America has a student loan problem. Current delinquency rates are over 11% and based on recent research those numbers might be drastically understated. Student loans should be the last option when funding an education however they appear to be the first.
The good news is that each family can develop their own strategy to pay for college. A strategy that should help reduce the reliance on student loans and the overall cost of an education. It starts by answering a few simple questions.
1. Are you being flexible enough in your college selection?
If your child insists on going to one school then you might want to stop reading here. College selection plays a pivotal role in reducing costs. The more flexible you are in the selection process the greater the opportunity to reduce your student loans.
Begin by researching schools to determine where your child will be a good fit and how their academic profile compares with those of current students. College Navigator is a great resource to use in assessing this. If a school finds your child desirable it is more likely they will be accepted and awarded financial aid in the form of grants and scholarships.
Community colleges are also an excellent option as they can offer quality education and flexibility at a fraction of the cost of most other schools.
How will your selected schools assess your finances for aid purposes?
After you find schools where your child will likely be accepted you will need to determine your eligibility for financial aid. Colleges use one of two aid applications, the FAFSA and CSS Profile.
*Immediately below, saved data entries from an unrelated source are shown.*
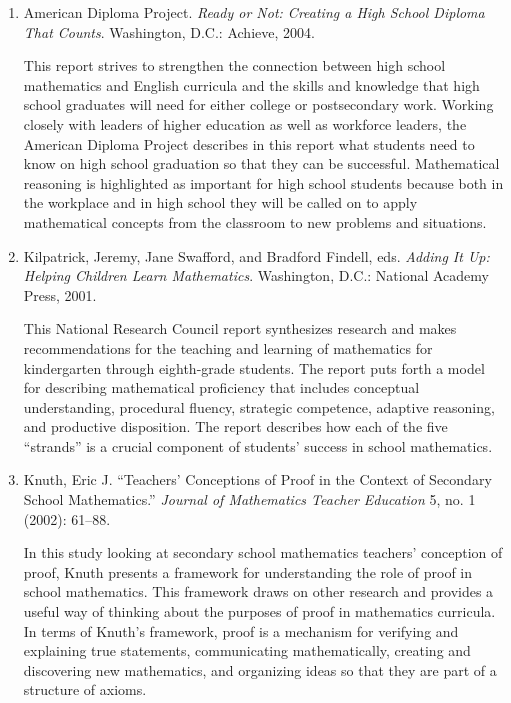 \documentclass[
  10pt,
  a4paper,
  landscape,
  twoside,
  openany
]{scrbook}
\newcommand{\EN}[1]{#1}
\begin{document}
\TriPara
{
\EN{
  \begin{enumerate}
    \item American Diploma Project. \emph{Ready or Not: Creating a High School Diploma That Counts}. Washington, D.C.: Achieve, 2004.
    
      This report strives to strengthen the connection between high school mathematics and English curricula and the skills and knowledge that high school graduates will need for either college or postsecondary work. Working closely with leaders of higher education as well as workforce leaders, the American Diploma Project describes in this report what students need to know on high school graduation so that they can be successful. Mathematical reasoning is highlighted as important for high school students because both in the workplace and in high school they will be called on to apply mathematical concepts from the classroom to new problems and situations.

    \item Kilpatrick, Jeremy, Jane Swafford, and Bradford Findell, eds. \emph{Adding It Up: Helping Children Learn Mathematics}. Washington, D.C.: National Academy Press, 2001.
    
      This National Research Council report synthesizes research and makes recommendations for the teaching and learning of mathematics for kindergarten through eighth-grade students. The report puts forth a model for describing mathematical proficiency that includes conceptual understanding, procedural fluency, strategic competence, adaptive reasoning, and productive disposition. The report describes how each of the five ``strands'' is a crucial component of students' success in school mathematics.

    \item Knuth, Eric J. ``Teachers' Conceptions of Proof in the Context of Secondary School Mathematics.'' \emph{Journal of Mathematics Teacher Education} 5, no. 1 (2002): 61--88.
    
      In this study looking at secondary school mathematics teachers' conception of proof, Knuth presents a framework for understanding the role of proof in school mathematics. This framework draws on other research and provides a useful way of thinking about the purposes of proof in mathematics curricula. In terms of Knuth's framework, proof is a mechanism for verifying and explaining true statements, communicating mathematically, creating and discovering new mathematics, and organizing ideas so that they are part of a structure of axioms.


\end{enumerate}}}
\end{document}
Each application has their own aid methodology that produces your Expected Family Contribution, or EFC.
Your EFC is the minimum amount that you will be expected to contribute each year towards your child’s education. Two schools might produce a dramatically different EFC so it’s important to do research and determine before-hand what your EFC will be. The cost of attendance less your EFC will produce the amount of need based aid, if any, that you qualify for. Student loans are considered “need-based” aid so focus on “Net Price” which backs out loans when calculating college costs.
The important point here is to focus on schools which will view your child favorably when compared with the current student body. If a school wants your child to attend they will be more likely to meet a higher percentage of their need-based aid eligibility and with grants and scholarships.
What financial return can you expect from obtaining your degree?
Not all gains can be measured in dollars, but for now let’s focus on the financial aspect of the return on your investment in your education. We are all told at a young age that earning a degree will open the door to more career opportunities and greater income. And although I generally agree with this assumption there are a number of caveats to this statement.
College is an investment, and like any other investment you have initial costs. Keeping your upfront costs to a minimum should logically help boost that return. This is where college selection and financial aid come into play. As we have discussed you should be flexible and consider options such as community college or finding a school where you stand out, for whatever reason. If a school finds your child desirable, then they are more likely to award grants or scholarships vs. student loans.
Once you confirm your initial costs you can then calculate a future salary based on your degree. PayScale offers salary projections for specific majors and offers a return-on-investment calculation based on future income and college costs. Students pursuing advanced degrees might have greater upfront costs however their starting salaries after graduation generally justify the expense.
Almost anybody can qualify for student loans nowadays, regardless of credit score or future income potential. For this reason, most students neglect to consider their ability to pay them off or the impact they can have on meeting their future goals. Be proactive, establish a college planning strategy, start saving early and make education your greatest investment.